__EXERCISE DESCRIPTION__.
Copy all the records word for word, apart from any pictures.

__RECORDED INFORMATION__.

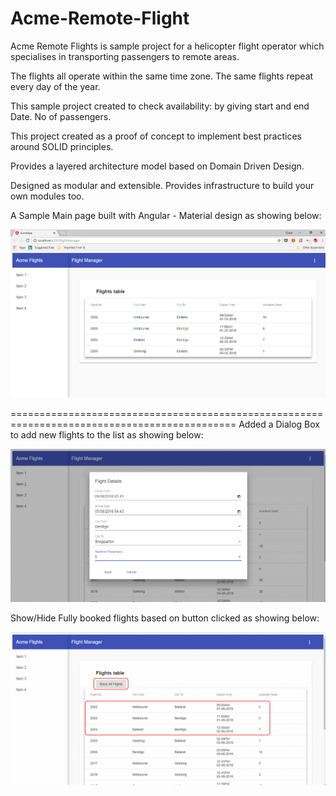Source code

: # Acme-Remote-Flight
Acme Remote Flights is sample project for a helicopter flight operator which specialises in transporting passengers to remote areas.

The flights all operate within the same time zone. The same flights repeat every day of the year.

This sample project created to check availability: by giving start and end Date. No of passengers.

This project created as a proof of concept to implement best practices around SOLID principles.

Provides a layered architecture model based on Domain Driven Design.

Designed as modular and extensible. Provides infrastructure to build your own modules too.

A Sample Main page built with Angular - Material design as showing below:

![alt test](https://github.com/TamerDotnet/Acme-Remote-Flight/blob/master/Acme_ClientApp.png)

=============================================================================================
Added a Dialog Box to add new flights to the list as showing below:

![alt test](https://github.com/TamerDotnet/Acme-Remote-Flight/blob/master/FlightDetails.gif)

Show/Hide Fully booked flights based on button clicked as showing below:

![alt test](https://github.com/TamerDotnet/Acme-Remote-Flight/blob/master/ShowAvailableFlights.gif)
 
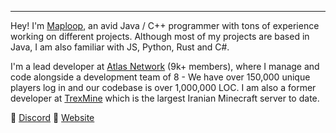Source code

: 
---

Hey! I'm [Maploop](https://github.com/Maploop), an avid Java / C++ programmer with tons of experience working on different projects. Although most of my projects are based in Java, I am also familiar with JS, Python, Rust and C#.

I'm a lead developer at [Atlas Network](https://discord.gg/paper) (9k+ members), where I manage and code alongside a development team of 8 - We have over 150,000 unique players log in and our codebase is over 1,000,000 LOC. I am also a former developer at [TrexMine](https://trexmine.com) which is the largest Iranian Minecraft server to date.

💖 [Discord](https://discord.gg/paper)
🔗 [Website](https://maploop.github.io)
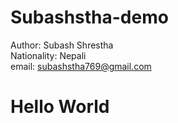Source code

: # Subashstha-demo
Author: Subash Shrestha <br> Nationality: Nepali <br> email: subashstha769@gmail.com
<h1>Hello World</h1>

__RESPONSE TO THIS EXERCISE__.
Source code

: # Acme-Remote-Flight
Acme Remote Flights is sample project for a helicopter flight operator which specialises in transporting passengers to remote areas.

The flights all operate within the same time zone. The same flights repeat every day of the year.

This sample project created to check availability: by giving start and end Date. No of passengers.

This project created as a proof of concept to implement best practices around SOLID principles.

Provides a layered architecture model based on Domain Driven Design.

Designed as modular and extensible. Provides infrastructure to build your own modules too.

A Sample Main page built with Angular - Material design as showing below:

![alt test](https://github.com/TamerDotnet/Acme-Remote-Flight/blob/master/Acme_ClientApp.png)

=============================================================================================
Added a Dialog Box to add new flights to the list as showing below:

![alt test](https://github.com/TamerDotnet/Acme-Remote-Flight/blob/master/FlightDetails.gif)

Show/Hide Fully booked flights based on button clicked as showing below:

![alt test](https://github.com/TamerDotnet/Acme-Remote-Flight/blob/master/ShowAvailableFlights.gif)
 
Source code

: 
---

Hey! I'm [Maploop](https://github.com/Maploop), an avid Java / C++ programmer with tons of experience working on different projects. Although most of my projects are based in Java, I am also familiar with JS, Python, Rust and C#.

I'm a lead developer at [Atlas Network](https://discord.gg/paper) (9k+ members), where I manage and code alongside a development team of 8 - We have over 150,000 unique players log in and our codebase is over 1,000,000 LOC. I am also a former developer at [TrexMine](https://trexmine.com) which is the largest Iranian Minecraft server to date.

💖 [Discord](https://discord.gg/paper)
🔗 [Website](https://maploop.github.io)
Source code

: # Subashstha-demo
Author: Subash Shrestha <br> Nationality: Nepali <br> email: subashstha769@gmail.com
<h1>Hello World</h1>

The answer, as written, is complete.